Small molecule of sphingosine as a rescue of dopaminergic cells: A cell therapy approach in neurodegenerative diseases therapeutics

AbstractMultiple sclerosis (MS) patients should take medication such as fingolimod (FTY‐720) for a long time, hence pharmaceutical effects on other neural cells such as dopaminergic cells are important. Dopaminergic cell line, BE(2)‐M17, was treated by FTY‐720 and then cell viability and genes involve in neurosurvival were investigated. It was disclosed that FTY‐720 significantly stimulates Bcl2 overexpression. Whereas, it decreased intracellular reactive oxygen species production and cell membrane damage of dopaminergic cells. The increase in Bcl2/Bax ratio increased the cell metabolic activity and decreased propidium iodide‐positive cells.

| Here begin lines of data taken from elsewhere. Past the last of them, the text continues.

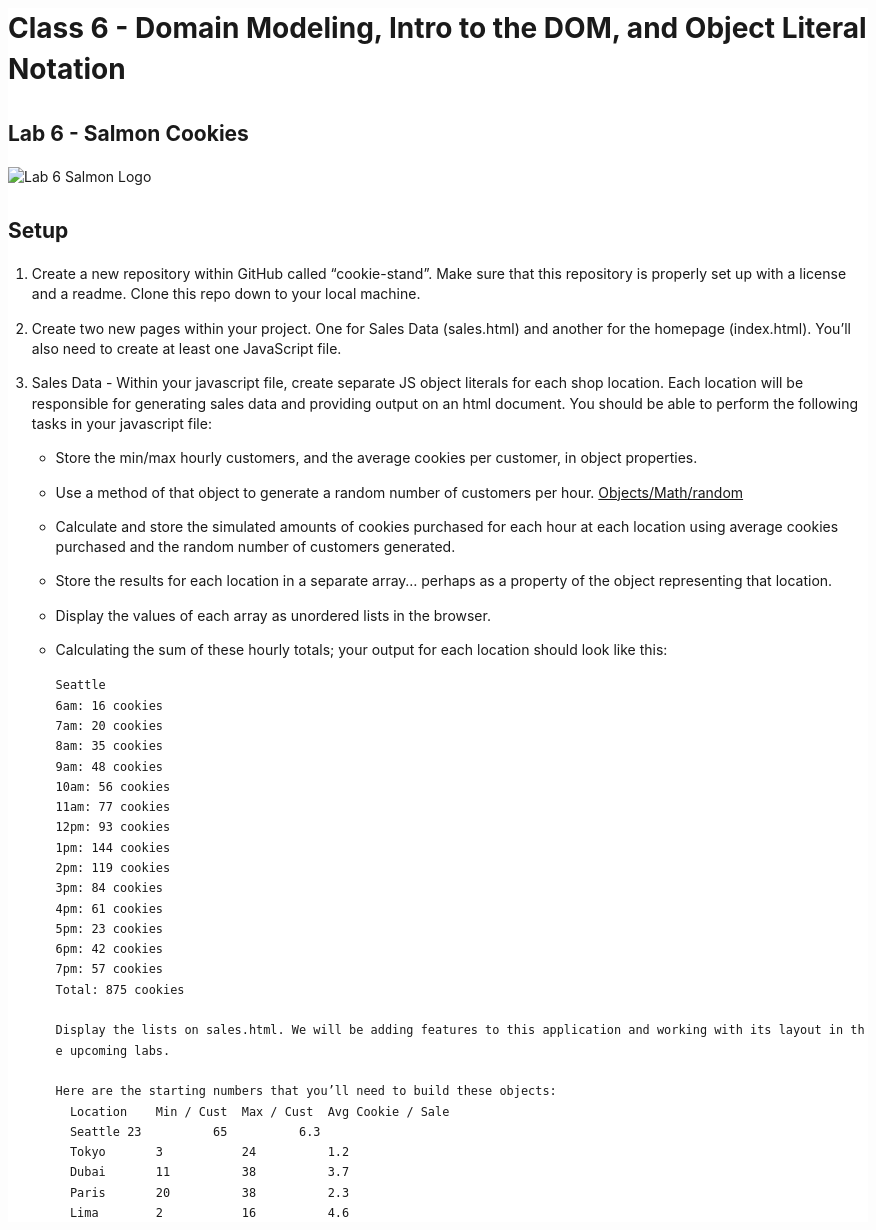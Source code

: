 # Class 6 - Domain Modeling, Intro to the DOM, and Object Literal Notation

## Lab 6 - Salmon Cookies

![Lab 6 Salmon Logo](https://codefellows.github.io/code-201-guide/curriculum/class-06/lab/assets/salmon.png)

## Setup

1. Create a new repository within GitHub called “cookie-stand”. Make sure that this repository is properly set up with a license and a readme. Clone this repo down to your local machine.

2. Create two new pages within your project. One for Sales Data (sales.html) and another for the homepage (index.html). You’ll also need to create at least one JavaScript file.

3. Sales Data - Within your javascript file, create separate JS object literals for each shop location. Each location will be responsible for generating sales data and providing output on an html document. You should be able to perform the following tasks in your javascript file:

    - Store the min/max hourly customers, and the average cookies per customer, in object properties.
    - Use a method of that object to generate a random number of customers per hour. [Objects/Math/random](https://developer.mozilla.org/en-US/docs/Web/JavaScript/Reference/Global_Objects/Math/random)
    - Calculate and store the simulated amounts of cookies purchased for each hour at each location using average cookies purchased and the random number of customers generated.
    - Store the results for each location in a separate array… perhaps as a property of the object representing that location.
    - Display the values of each array as unordered lists in the browser.
    - Calculating the sum of these hourly totals; your output for each location should look like this:

          Seattle
          6am: 16 cookies
          7am: 20 cookies
          8am: 35 cookies
          9am: 48 cookies
          10am: 56 cookies
          11am: 77 cookies
          12pm: 93 cookies
          1pm: 144 cookies
          2pm: 119 cookies
          3pm: 84 cookies
          4pm: 61 cookies
          5pm: 23 cookies
          6pm: 42 cookies
          7pm: 57 cookies
          Total: 875 cookies

          Display the lists on sales.html. We will be adding features to this application and working with its layout in the upcoming labs.

          Here are the starting numbers that you’ll need to build these objects:
            Location	Min / Cust	Max / Cust	Avg Cookie / Sale
            Seattle	23	        65	        6.3
            Tokyo	    3	        24	        1.2
            Dubai	    11	        38	        3.7
            Paris	    20	        38	        2.3
            Lima	    2	        16	        4.6

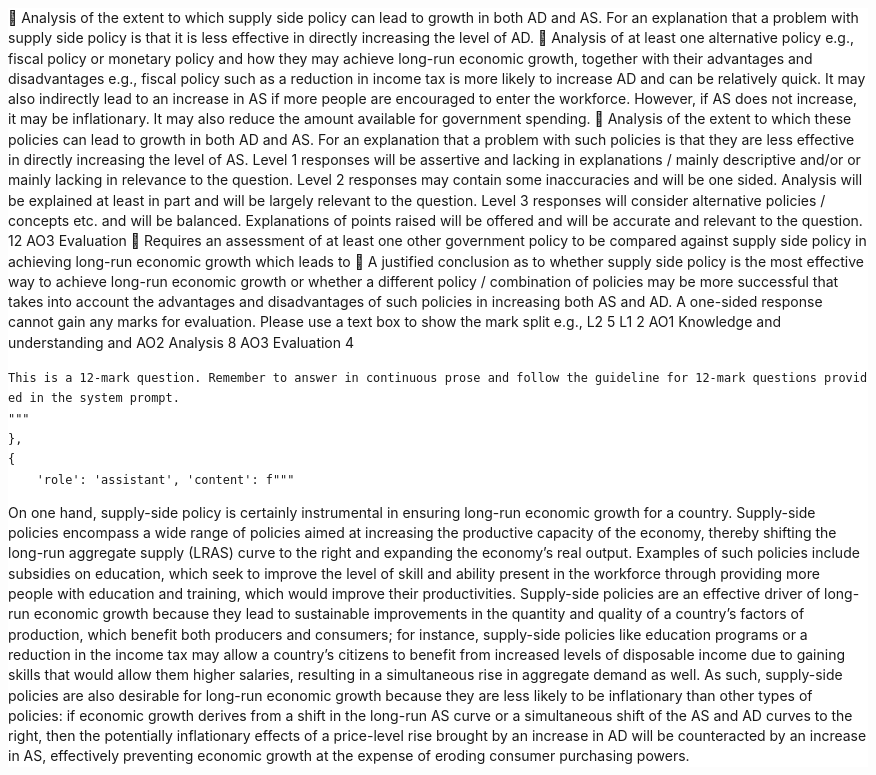  Analysis of the extent to which supply side policy can lead to growth in
both AD and AS. For an explanation that a problem with supply side
policy is that it is less effective in directly increasing the level of AD.
 Analysis of at least one alternative policy e.g., fiscal policy or monetary
policy and how they may achieve long-run economic growth, together
with their advantages and disadvantages e.g., fiscal policy such as a
reduction in income tax is more likely to increase AD and can be relatively
quick. It may also indirectly lead to an increase in AS if more people are
encouraged to enter the workforce. However, if AS does not increase, it
may be inflationary. It may also reduce the amount available for
government spending.
 Analysis of the extent to which these policies can lead to growth in both
AD and AS. For an explanation that a problem with such policies is that
they are less effective in directly increasing the level of AS.
Level 1 responses will be assertive and lacking in explanations / mainly
descriptive and/or or mainly lacking in relevance to the question.
Level 2 responses may contain some inaccuracies and will be one sided.
Analysis will be explained at least in part and will be largely relevant to the
question.
Level 3 responses will consider alternative policies / concepts etc. and will
be balanced. Explanations of points raised will be offered and will be accurate
and relevant to the question.
12 
AO3 Evaluation
 Requires an assessment of at least one other government policy to be
compared against supply side policy in achieving long-run economic
growth which leads to
 A justified conclusion as to whether supply side policy is the most
effective way to achieve long-run economic growth or whether a different
policy / combination of policies may be more successful that takes into
account the advantages and disadvantages of such policies in increasing
both AS and AD.
A one-sided response cannot gain any marks for evaluation.
Please use a text box to show the mark split e.g., L2 5 L1 2
AO1 Knowledge and understanding and AO2 Analysis 8
AO3 Evaluation 4

    This is a 12-mark question. Remember to answer in continuous prose and follow the guideline for 12-mark questions provided in the system prompt.
    """
    },
    {
        'role': 'assistant', 'content': f"""
On one hand, supply-side policy is certainly instrumental in ensuring long-run economic growth for a country. Supply-side policies encompass a wide range of policies aimed at increasing the productive capacity of the economy, thereby shifting the long-run aggregate supply (LRAS) curve to the right and expanding the economy’s real output. Examples of such policies include subsidies on education, which seek to improve the level of skill and ability present in the workforce through providing more people with education and training, which would improve their productivities. Supply-side policies are an effective driver of long-run economic growth because they lead to sustainable improvements in the quantity and quality of a country’s factors of production, which benefit both producers and consumers; for instance, supply-side policies like education programs or a reduction in the income tax may allow a country’s citizens to benefit from increased levels of disposable income due to gaining skills that would allow them higher salaries, resulting in a simultaneous rise in aggregate demand as well. As such, supply-side policies are also desirable for long-run economic growth because they are less likely to be inflationary than other types of policies: if economic growth derives from a shift in the long-run AS curve or a simultaneous shift of the AS and AD curves to the right, then the potentially inflationary effects of a price-level rise brought by an increase in AD will be counteracted by an increase in AS, effectively preventing economic growth at the expense of eroding consumer purchasing powers. 
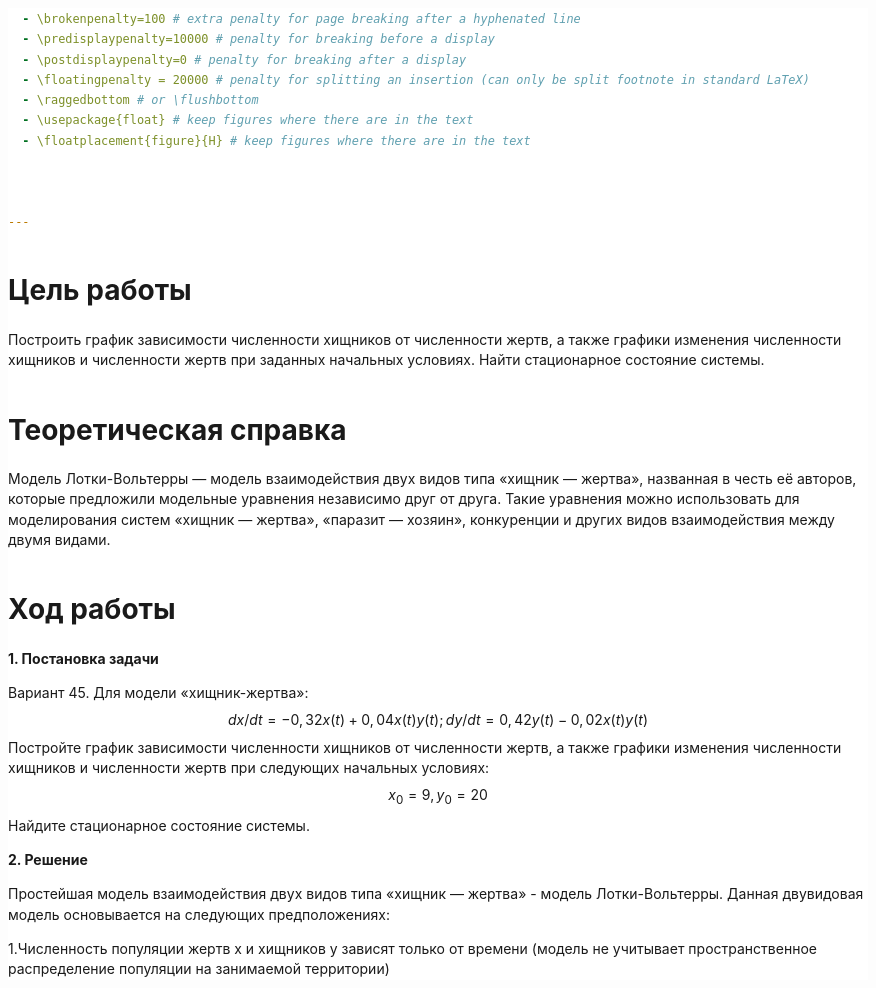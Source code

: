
 ```yaml
  - \brokenpenalty=100 # extra penalty for page breaking after a hyphenated line
  - \predisplaypenalty=10000 # penalty for breaking before a display
  - \postdisplaypenalty=0 # penalty for breaking after a display
  - \floatingpenalty = 20000 # penalty for splitting an insertion (can only be split footnote in standard LaTeX)
  - \raggedbottom # or \flushbottom
  - \usepackage{float} # keep figures where there are in the text
  - \floatplacement{figure}{H} # keep figures where there are in the text



---
```


# Цель работы                                                                                                 

Построить график зависимости численности хищников от численности жертв, а также графики изменения численности хищников и численности жертв при заданных начальных условиях. Найти стационарное состояние системы.

# Теоретическая справка

Модель Лотки-Вольтерры — модель взаимодействия двух видов типа «хищник — жертва», названная в честь её авторов, которые предложили модельные уравнения независимо друг от друга. Такие уравнения можно использовать для моделирования систем «хищник — жертва», «паразит — хозяин», конкуренции и других видов взаимодействия между двумя видами.

# Ход работы

**1. Постановка задачи**

Вариант 45. Для модели «хищник-жертва»: 
$$
dx/dt=-0,32x(t)+0,04x(t)y(t);dy/dt=0,42y(t)-0,02x(t)y(t)
$$
Постройте график зависимости численности хищников от численности жертв, а также графики изменения численности хищников и численности жертв при следующих начальных условиях: 
$$
x_0=9,y_0=20
$$
Найдите стационарное состояние системы.

**2. Решение**

Простейшая модель взаимодействия двух видов типа «хищник — жертва» - модель Лотки-Вольтерры. Данная двувидовая модель основывается на следующих предположениях:

1.Численность популяции жертв x и хищников y зависят только от времени (модель не учитывает пространственное распределение популяции на занимаемой территории)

Besides, FTY‐720 induced the overexpression of CACNA1C, nNOS gene, and nitric oxide production. However, FTY‐720 induced GABARA1 overexpression and eventually it could overcame to the cytotoxic effect of intracellular calcium. This cascade led to tyrosine hydroxylase and BDNF genes overexpression whereas FTY‐720 did not change GDNF concentration in BE(2)‐M17 cells. Concluding, it might be said that taking FTY‐720 in MS patients did not induce adverse effect on dopaminergic cells.